Saved entries:

──────────

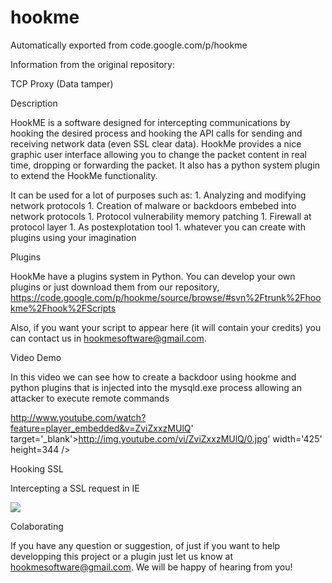 # hookme
Automatically exported from code.google.com/p/hookme


Information from the original repository:

TCP Proxy (Data tamper)

Description

HookME is a software designed for intercepting communications by hooking the desired process and hooking the API calls for sending and receiving network data (even SSL clear data). HookMe provides a nice graphic user interface allowing you to change the packet content in real time, dropping or forwarding the packet. It also has a python system plugin to extend the HookMe functionality.

It can be used for a lot of purposes such as: 1. Analyzing and modifying network protocols 1. Creation of malware or backdoors embebed into network protocols 1. Protocol vulnerability memory patching 1. Firewall at protocol layer 1. As postexplotation tool 1. whatever you can create with plugins using your imagination

Plugins

HookMe have a plugins system in Python. You can develop your own plugins or just download them from our repository, https://code.google.com/p/hookme/source/browse/#svn%2Ftrunk%2Fhookme%2Fhook%2FScripts

Also, if you want your script to appear here (it will contain your credits) you can contact us in hookmesoftware@gmail.com.

Video Demo

In this video we can see how to create a backdoor using hookme and python plugins that is injected into the mysqld.exe process allowing an attacker to execute remote commands

http://www.youtube.com/watch?feature=player_embedded&v=ZviZxxzMUlQ' target='_blank'>http://img.youtube.com/vi/ZviZxxzMUlQ/0.jpg' width='425' height=344 />

Hooking SSL

Intercepting a SSL request in IE

![](http://s10.postimage.org/mr1wslkft/SSL.png)

Colaborating

If you have any question or suggestion, of just if you want to help developping this project or a plugin just let us know at hookmesoftware@gmail.com. We will be happy of hearing from you!
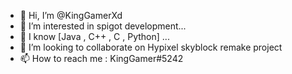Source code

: - 👋 Hi, I’m @KingGamerXd
- 👀 I’m interested in spigot development...
- 🌱 I know [Java , C++ , C , Python] ...
- 💞️ I’m looking to collaborate on Hypixel skyblock remake project
- 📫 How to reach me : KingGamer#5242

<!---
KingGamerXd/KingGamerXd is a ✨ special ✨ repository because its `README.md` (this file) appears on your GitHub profile.
You can click the Preview link to take a look at your changes.
--->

──────────

◆ REQUIRED WORK ◆
Filter the entries down to the lines holding the string "allowing". Copy each of those lines.

◆ SOLUTION TO THIS TASK ◆
HookME is a software designed for intercepting communications by hooking the desired process and hooking the API calls for sending and receiving network data (even SSL clear data). HookMe provides a nice graphic user interface allowing you to change the packet content in real time, dropping or forwarding the packet. It also has a python system plugin to extend the HookMe functionality.
In this video we can see how to create a backdoor using hookme and python plugins that is injected into the mysqld.exe process allowing an attacker to execute remote commands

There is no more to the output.